Forward Condo Excavator Finds Century Old Soda Bottles at Fort York Blvd and Queen's Wharf


----------



## sunrunner (Mar 20, 2015)

oh well the only part that is left of that history . what ells is new . nice bottle ,there is probably a lot more sh.. down there never to be found.


----------



## cowseatmaize (Mar 21, 2015)

Nice writeup Rob. I wonder what laws would come to play it they found human remains.
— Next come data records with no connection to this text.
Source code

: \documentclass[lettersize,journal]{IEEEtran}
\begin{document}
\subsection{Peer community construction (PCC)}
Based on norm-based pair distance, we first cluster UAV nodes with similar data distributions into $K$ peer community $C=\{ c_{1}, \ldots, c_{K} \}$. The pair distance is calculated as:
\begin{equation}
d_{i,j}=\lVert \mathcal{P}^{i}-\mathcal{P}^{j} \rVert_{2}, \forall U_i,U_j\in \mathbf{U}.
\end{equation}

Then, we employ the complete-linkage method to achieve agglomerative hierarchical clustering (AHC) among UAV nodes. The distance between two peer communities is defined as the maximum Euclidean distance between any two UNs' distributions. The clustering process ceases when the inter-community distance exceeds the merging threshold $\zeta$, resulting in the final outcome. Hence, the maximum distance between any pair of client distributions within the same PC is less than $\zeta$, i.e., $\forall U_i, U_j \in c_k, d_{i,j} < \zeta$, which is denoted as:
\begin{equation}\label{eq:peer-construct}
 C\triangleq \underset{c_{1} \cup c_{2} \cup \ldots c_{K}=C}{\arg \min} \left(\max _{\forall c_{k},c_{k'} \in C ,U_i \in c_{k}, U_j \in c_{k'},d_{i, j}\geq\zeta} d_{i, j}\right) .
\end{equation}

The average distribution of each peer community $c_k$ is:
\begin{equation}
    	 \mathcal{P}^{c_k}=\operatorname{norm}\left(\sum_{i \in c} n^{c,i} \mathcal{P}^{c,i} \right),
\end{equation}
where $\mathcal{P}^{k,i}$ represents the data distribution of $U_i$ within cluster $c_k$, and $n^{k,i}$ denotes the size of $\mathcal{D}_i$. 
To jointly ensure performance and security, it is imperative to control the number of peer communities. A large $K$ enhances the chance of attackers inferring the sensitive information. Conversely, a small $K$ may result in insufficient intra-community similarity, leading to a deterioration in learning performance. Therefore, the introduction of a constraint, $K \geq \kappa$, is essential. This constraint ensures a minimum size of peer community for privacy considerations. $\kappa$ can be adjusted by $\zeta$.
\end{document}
In some countries construction would stop the minute it's reported.


----------



## RCO (Mar 21, 2015)

they have found a lot of bottles in that area of Toronto in last few years as condo boom has forced developers to build on older properties some of which contained dumps . any other bottles found at this site worth posting ?


----------



## CanadianBottles (Mar 21, 2015)

They've found so many bottles around there they've completely flooded the market with Toronto bottles and a lot of former rarities are now super common.  I've been able to get Toronto hutch bottles for five dollars a piece which is unheard of for anywhere else in Canada.And yeah if they find bodies they have to stop construction as far as I know. Though it depends on the archaeological significance bodies how much it'll hold up work.  I think they found a lost Victorian graveyard while doing street work in Ottawa last year, and although they had archaeologists there, it was more just to respectfully remove the bodies in the way than to do a full dig, since there isn't really that much more to learn about Victorian Canadian society.


----------



## Ace31 (Mar 22, 2015)

Great looking bottle, I can only imagine what else is lying around that area just waiting to be found.


----------



## sky (Mar 22, 2015)

I've been passing by all those construction sites on Toronto's waterfront for decades. Every time I see a new pit all I can think about are all the bottles and other relics that are being mostly destroyed. Nice post on Dumpdiggers Rob.


----------



## deenodean (Mar 24, 2015)

Great story and pictures. Follow those dump truck's!!  Did you find any Cape Breton or Nova Scotia bottles?


----------



## Lordbud (Mar 28, 2015)

There is still so much under the ground. Sad to see history being paved over. With horrible ugly soulless sky scrapers. Glad you were able to recover some history which would otherwise be lost to time.


----------